ASSIGNMENT »
Could you return every line of the records below that contains the word "another"?

DATASET RECORDS »
^^^^

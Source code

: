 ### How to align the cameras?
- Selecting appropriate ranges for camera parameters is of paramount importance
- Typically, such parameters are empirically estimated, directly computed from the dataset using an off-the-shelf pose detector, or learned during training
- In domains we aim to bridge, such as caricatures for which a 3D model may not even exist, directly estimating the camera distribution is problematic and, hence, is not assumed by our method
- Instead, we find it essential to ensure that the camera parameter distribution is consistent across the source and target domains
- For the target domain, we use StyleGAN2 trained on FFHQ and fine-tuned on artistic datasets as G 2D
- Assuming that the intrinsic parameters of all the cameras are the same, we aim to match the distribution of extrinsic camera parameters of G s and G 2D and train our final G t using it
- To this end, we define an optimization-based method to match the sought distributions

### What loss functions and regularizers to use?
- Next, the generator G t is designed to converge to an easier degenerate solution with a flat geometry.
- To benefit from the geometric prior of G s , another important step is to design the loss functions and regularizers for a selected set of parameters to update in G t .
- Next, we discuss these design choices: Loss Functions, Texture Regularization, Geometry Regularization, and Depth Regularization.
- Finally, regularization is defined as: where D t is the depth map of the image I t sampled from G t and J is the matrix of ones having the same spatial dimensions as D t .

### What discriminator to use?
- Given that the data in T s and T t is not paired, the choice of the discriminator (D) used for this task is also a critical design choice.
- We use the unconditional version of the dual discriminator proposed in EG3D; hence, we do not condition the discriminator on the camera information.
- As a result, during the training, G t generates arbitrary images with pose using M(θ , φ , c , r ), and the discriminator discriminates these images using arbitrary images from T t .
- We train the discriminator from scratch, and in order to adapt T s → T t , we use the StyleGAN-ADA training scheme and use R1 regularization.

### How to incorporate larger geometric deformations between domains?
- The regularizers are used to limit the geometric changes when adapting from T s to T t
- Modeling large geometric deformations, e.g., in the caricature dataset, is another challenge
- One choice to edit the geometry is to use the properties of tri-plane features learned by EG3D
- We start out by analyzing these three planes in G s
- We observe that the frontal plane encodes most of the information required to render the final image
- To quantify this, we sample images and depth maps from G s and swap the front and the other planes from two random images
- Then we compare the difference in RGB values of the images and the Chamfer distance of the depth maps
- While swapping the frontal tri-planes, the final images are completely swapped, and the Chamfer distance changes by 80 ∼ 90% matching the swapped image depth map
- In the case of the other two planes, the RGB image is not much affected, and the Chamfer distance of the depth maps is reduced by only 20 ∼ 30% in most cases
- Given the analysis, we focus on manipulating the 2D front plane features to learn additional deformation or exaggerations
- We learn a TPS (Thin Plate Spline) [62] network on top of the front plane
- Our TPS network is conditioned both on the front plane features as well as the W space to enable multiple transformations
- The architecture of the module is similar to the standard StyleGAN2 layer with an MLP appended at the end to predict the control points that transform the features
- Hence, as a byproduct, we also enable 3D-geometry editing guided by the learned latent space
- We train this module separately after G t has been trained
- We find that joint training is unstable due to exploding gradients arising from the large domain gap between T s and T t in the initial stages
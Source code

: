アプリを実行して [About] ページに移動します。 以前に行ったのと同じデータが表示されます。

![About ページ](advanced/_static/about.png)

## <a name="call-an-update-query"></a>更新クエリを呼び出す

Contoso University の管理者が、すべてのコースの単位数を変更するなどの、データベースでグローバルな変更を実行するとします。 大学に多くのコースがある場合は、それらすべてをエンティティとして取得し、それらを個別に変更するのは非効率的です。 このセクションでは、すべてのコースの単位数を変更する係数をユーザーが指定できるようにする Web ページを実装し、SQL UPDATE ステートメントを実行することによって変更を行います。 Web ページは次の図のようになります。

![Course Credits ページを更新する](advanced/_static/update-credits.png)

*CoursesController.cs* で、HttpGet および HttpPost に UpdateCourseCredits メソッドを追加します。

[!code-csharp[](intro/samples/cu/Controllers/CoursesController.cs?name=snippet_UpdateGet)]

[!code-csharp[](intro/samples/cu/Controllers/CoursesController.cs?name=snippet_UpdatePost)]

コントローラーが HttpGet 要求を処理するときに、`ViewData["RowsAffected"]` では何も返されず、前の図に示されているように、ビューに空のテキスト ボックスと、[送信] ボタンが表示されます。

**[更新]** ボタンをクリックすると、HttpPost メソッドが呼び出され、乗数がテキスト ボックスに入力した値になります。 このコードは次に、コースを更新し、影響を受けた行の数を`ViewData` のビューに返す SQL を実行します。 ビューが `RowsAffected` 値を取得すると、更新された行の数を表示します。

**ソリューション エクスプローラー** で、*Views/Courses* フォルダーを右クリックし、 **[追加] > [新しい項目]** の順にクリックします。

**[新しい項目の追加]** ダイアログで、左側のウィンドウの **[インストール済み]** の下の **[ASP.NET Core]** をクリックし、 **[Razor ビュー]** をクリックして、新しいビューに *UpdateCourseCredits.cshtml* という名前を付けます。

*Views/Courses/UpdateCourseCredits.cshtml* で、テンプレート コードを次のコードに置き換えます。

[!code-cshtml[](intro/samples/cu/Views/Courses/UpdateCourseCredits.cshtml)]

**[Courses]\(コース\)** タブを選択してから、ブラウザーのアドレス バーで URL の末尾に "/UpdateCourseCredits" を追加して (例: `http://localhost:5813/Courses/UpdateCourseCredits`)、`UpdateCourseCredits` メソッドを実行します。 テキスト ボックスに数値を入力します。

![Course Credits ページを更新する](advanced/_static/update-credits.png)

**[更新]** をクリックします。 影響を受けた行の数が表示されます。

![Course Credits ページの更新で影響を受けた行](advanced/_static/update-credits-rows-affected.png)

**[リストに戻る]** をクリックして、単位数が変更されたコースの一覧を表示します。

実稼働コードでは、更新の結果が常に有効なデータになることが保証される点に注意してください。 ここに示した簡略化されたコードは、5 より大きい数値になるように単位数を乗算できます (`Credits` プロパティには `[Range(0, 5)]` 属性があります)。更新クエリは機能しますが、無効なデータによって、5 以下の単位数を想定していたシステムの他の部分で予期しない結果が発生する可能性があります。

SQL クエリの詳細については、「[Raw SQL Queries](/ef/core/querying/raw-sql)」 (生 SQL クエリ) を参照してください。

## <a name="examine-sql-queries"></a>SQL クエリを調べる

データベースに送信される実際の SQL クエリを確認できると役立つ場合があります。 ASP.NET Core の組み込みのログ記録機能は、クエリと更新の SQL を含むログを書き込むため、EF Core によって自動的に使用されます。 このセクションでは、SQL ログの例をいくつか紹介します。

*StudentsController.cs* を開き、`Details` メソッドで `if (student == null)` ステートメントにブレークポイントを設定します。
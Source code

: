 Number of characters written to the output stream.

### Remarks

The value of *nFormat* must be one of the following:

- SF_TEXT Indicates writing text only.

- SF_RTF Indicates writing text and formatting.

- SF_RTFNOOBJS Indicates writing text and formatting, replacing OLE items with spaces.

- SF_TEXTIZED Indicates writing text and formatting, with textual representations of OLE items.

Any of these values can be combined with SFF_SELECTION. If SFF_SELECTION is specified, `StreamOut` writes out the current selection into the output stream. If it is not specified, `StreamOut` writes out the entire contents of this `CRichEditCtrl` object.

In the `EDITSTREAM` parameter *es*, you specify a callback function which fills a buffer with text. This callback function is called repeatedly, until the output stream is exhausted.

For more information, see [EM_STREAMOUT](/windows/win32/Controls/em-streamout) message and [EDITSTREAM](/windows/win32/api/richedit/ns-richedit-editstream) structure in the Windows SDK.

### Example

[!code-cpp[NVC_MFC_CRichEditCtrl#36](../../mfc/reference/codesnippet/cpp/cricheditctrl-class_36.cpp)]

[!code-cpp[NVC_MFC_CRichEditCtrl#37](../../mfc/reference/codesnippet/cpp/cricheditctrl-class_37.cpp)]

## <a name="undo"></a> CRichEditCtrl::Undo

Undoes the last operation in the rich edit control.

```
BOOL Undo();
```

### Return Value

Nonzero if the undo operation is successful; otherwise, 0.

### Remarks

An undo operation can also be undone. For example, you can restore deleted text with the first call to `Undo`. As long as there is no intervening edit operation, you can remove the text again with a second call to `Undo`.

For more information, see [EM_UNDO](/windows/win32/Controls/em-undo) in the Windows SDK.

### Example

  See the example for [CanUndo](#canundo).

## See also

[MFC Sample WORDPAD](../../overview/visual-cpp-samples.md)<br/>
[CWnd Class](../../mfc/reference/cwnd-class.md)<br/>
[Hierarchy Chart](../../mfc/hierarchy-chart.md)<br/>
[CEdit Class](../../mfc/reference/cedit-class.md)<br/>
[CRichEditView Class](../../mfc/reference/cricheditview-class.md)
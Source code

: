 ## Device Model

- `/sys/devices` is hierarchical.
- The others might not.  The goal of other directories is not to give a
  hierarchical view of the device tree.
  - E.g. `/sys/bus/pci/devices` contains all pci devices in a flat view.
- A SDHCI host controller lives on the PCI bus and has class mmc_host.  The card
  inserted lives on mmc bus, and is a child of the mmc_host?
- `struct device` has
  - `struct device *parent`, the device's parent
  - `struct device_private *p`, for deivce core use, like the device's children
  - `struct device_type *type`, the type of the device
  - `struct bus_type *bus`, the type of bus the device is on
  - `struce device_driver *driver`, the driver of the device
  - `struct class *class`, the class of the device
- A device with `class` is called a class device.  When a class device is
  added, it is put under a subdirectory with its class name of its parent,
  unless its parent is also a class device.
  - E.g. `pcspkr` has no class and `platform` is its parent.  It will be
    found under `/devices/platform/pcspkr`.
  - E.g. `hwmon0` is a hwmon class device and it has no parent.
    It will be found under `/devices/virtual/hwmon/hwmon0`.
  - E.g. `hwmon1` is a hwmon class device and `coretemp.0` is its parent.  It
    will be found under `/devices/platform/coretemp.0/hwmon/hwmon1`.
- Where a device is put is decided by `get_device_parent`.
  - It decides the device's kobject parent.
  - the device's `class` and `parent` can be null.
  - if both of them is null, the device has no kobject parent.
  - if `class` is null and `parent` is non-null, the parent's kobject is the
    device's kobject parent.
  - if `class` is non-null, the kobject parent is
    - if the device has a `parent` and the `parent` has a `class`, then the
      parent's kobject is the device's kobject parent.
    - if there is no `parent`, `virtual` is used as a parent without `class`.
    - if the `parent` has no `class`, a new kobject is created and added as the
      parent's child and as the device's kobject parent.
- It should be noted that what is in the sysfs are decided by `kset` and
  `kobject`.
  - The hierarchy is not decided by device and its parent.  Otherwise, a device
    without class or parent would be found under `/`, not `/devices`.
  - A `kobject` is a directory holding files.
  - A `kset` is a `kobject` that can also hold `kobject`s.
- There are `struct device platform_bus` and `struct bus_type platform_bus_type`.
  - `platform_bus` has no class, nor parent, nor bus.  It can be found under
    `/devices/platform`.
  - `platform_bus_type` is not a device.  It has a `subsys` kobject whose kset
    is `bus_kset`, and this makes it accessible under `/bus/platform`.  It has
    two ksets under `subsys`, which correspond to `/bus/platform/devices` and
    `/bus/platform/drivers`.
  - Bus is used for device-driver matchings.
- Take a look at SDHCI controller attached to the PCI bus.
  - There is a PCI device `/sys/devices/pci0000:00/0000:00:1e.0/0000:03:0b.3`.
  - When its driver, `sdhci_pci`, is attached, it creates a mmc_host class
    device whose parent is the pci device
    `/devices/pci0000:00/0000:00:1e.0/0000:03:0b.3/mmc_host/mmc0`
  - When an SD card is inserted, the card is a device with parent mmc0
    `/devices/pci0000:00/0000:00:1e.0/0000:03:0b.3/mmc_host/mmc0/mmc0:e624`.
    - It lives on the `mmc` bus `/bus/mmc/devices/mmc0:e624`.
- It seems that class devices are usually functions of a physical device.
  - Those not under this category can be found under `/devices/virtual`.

^^^^

EXERCISE ANSWER »
- To benefit from the geometric prior of G s , another important step is to design the loss functions and regularizers for a selected set of parameters to update in G t .
- Modeling large geometric deformations, e.g., in the caricature dataset, is another challenge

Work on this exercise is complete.